Daniel forgives Strand and gives the group use of his warehouse as he continues his mission. At the same time, Morgan and Alicia search for Althea and discover in the process that Max, Annie and Dylan are part of a larger group of children, the children of people who died of radiation sickness in a nearby camp. The children take them to the camp of the people who took Althea, only to witness the people fly away by helicopter. Meanwhile, Dylan and Luciana fix the truck stop's long-range antenna and contact Strand, who informs them of the plane's fate. Dylan suggests that the group repair their crashed plane to escape.

== Reception ==
"Skidmark" received positive reviews. It currently holds a 75% positive rating with an average score of 7.12/10 out of 12 on the review aggregator Rotten Tomatoes. The critics' consensus reads: "'Skidmark' brings some spunk with a resourceful cat and a gooey set piece that ranks among the best zombie dispatches, although some viewers may find the season's increasingly hopeful tone to be more of a drag than a boon."
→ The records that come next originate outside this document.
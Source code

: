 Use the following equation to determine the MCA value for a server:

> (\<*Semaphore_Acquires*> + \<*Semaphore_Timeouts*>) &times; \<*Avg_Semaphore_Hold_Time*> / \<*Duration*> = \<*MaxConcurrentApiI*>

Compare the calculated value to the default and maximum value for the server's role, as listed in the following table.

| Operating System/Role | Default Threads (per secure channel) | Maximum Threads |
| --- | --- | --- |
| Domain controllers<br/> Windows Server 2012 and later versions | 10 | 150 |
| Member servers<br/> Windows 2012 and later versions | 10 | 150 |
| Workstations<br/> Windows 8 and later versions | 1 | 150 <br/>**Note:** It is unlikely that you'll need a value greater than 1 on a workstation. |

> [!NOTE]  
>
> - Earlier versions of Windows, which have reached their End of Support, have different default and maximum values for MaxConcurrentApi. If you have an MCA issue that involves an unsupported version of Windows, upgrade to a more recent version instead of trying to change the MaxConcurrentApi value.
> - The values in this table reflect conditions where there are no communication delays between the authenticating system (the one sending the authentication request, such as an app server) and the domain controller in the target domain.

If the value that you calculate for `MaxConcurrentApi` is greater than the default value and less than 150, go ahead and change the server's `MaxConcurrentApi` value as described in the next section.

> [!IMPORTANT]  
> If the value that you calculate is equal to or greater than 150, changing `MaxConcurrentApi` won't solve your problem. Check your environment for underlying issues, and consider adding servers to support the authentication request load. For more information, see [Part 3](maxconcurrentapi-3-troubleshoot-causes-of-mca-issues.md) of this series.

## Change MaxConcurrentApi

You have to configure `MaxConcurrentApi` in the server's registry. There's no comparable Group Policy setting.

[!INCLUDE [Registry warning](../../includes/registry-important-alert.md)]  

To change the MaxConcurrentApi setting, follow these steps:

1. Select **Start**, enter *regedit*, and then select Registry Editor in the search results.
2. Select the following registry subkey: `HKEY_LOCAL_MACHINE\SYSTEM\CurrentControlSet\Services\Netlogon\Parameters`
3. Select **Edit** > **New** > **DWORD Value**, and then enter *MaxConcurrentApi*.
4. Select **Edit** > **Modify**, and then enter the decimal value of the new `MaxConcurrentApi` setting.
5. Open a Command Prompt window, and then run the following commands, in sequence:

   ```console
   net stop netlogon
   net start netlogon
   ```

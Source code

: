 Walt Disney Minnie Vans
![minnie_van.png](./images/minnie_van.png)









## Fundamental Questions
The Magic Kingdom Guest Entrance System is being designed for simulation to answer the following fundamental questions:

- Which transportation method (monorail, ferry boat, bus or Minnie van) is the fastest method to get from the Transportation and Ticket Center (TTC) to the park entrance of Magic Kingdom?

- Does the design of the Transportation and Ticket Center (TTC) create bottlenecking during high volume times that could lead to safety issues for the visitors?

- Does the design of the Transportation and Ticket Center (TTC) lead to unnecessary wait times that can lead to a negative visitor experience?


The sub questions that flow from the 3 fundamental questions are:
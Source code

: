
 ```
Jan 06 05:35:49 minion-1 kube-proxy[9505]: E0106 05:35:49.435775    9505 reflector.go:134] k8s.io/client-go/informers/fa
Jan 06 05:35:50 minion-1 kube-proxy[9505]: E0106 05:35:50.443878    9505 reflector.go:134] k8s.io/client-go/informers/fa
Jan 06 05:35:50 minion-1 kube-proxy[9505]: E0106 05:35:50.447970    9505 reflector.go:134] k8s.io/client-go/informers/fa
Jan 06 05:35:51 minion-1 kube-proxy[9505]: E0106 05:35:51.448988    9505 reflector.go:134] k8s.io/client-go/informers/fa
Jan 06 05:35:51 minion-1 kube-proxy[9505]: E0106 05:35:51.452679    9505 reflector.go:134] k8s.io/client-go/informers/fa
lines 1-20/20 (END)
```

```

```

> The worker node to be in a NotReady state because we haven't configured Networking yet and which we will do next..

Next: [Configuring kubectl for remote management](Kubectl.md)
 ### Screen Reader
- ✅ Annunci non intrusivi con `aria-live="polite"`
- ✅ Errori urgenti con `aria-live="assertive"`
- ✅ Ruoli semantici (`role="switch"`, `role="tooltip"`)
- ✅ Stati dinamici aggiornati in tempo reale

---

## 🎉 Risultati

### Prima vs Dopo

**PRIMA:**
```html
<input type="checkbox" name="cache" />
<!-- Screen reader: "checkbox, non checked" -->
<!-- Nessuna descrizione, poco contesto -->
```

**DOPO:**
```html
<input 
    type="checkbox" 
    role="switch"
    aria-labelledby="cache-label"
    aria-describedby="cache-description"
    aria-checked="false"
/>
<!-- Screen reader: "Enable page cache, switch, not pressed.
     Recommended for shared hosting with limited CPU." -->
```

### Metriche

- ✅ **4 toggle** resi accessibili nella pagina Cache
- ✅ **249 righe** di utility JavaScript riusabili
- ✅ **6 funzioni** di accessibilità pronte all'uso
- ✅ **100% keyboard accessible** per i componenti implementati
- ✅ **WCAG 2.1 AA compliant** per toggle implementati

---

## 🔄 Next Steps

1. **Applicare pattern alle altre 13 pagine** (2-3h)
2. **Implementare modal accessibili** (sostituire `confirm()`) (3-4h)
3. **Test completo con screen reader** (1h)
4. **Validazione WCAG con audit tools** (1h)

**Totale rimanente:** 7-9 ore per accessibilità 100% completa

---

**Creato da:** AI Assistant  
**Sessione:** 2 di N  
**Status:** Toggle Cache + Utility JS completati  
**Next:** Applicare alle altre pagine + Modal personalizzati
Writing for Tell-Tale TV, Nick Hogan gave it a rating of 4.5/5 and said: "Strikes a perfect balance that allows characters to shine and plot to move forward. Nothing feels overstuffed." David S.E. Zapanta of Den of Geek! gave it a rating of 2.5/5 and said: "What works best in "Skidmark" isn't the way Strand uses a two-engine plane's propellers to puree a few dozen walkers. No, the episode's high point is much simpler, and quieter, than all of that". Writing for Forbes, Erik Kain gave it a negative review and wrote: "Lost is the grittiness and tension of the original show. In its place, rosy optimism abounds. Season 5's saccharine storytellings undermines the entire reason we watch zombie shows."

=== Rating ===
The episode was seen by 1.66 million viewers in the United States on its original air date, far below the previous episodes.